Requirement
Show the lines of the material that contain the word "Manager".

Excerpted data
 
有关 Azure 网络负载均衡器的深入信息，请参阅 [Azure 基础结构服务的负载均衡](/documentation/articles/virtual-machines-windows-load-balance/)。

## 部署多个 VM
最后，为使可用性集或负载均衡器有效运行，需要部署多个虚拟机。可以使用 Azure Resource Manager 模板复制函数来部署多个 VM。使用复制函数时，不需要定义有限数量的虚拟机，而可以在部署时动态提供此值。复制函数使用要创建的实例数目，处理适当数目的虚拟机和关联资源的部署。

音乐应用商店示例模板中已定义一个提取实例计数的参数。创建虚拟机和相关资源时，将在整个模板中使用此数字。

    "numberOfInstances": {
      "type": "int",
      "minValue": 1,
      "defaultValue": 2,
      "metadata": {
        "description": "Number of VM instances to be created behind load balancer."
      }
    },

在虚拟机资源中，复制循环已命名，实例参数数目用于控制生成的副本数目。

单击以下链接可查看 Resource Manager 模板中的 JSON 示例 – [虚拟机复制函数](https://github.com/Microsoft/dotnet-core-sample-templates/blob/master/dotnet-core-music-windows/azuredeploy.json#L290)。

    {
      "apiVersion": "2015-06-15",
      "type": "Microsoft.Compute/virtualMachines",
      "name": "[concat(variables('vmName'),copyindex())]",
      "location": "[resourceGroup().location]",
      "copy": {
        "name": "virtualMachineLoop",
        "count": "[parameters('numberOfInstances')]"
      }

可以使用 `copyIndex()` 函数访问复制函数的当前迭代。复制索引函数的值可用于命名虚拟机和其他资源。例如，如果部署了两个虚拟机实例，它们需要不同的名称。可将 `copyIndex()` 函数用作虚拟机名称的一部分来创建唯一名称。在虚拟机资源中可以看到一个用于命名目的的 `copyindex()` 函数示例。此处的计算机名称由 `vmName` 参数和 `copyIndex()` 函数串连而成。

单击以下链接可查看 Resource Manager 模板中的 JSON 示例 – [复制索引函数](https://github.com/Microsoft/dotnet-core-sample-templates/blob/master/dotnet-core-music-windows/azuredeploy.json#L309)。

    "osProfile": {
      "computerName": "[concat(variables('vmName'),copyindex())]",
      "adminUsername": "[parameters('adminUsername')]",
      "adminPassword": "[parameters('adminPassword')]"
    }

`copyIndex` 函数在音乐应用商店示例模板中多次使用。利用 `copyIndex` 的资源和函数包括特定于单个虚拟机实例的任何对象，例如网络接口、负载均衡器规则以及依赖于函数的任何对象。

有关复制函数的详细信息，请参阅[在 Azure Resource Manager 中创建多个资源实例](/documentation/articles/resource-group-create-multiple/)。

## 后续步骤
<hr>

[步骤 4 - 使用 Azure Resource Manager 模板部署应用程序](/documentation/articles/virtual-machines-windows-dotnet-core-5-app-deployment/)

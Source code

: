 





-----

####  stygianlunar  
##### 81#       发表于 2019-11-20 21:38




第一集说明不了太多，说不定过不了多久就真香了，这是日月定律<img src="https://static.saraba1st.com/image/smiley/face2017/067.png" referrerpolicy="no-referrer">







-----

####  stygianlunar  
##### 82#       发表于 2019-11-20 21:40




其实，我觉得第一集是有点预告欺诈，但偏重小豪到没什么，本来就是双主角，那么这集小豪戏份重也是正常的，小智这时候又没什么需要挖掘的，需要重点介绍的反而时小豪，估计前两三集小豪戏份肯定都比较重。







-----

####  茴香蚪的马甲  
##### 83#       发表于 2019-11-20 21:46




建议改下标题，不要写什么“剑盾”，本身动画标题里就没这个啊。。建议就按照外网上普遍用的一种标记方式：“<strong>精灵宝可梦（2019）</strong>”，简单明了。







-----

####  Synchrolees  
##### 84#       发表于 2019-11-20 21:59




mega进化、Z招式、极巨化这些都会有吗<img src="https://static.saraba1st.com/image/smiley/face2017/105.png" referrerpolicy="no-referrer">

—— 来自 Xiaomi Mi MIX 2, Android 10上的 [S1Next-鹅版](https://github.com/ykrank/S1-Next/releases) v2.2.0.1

Response area
最后，为使可用性集或负载均衡器有效运行，需要部署多个虚拟机。可以使用 Azure Resource Manager 模板复制函数来部署多个 VM。使用复制函数时，不需要定义有限数量的虚拟机，而可以在部署时动态提供此值。复制函数使用要创建的实例数目，处理适当数目的虚拟机和关联资源的部署。
单击以下链接可查看 Resource Manager 模板中的 JSON 示例 – [虚拟机复制函数](https://github.com/Microsoft/dotnet-core-sample-templates/blob/master/dotnet-core-music-windows/azuredeploy.json#L290)。
单击以下链接可查看 Resource Manager 模板中的 JSON 示例 – [复制索引函数](https://github.com/Microsoft/dotnet-core-sample-templates/blob/master/dotnet-core-music-windows/azuredeploy.json#L309)。
有关复制函数的详细信息，请参阅[在 Azure Resource Manager 中创建多个资源实例](/documentation/articles/resource-group-create-multiple/)。
[步骤 4 - 使用 Azure Resource Manager 模板部署应用程序](/documentation/articles/virtual-machines-windows-dotnet-core-5-app-deployment/)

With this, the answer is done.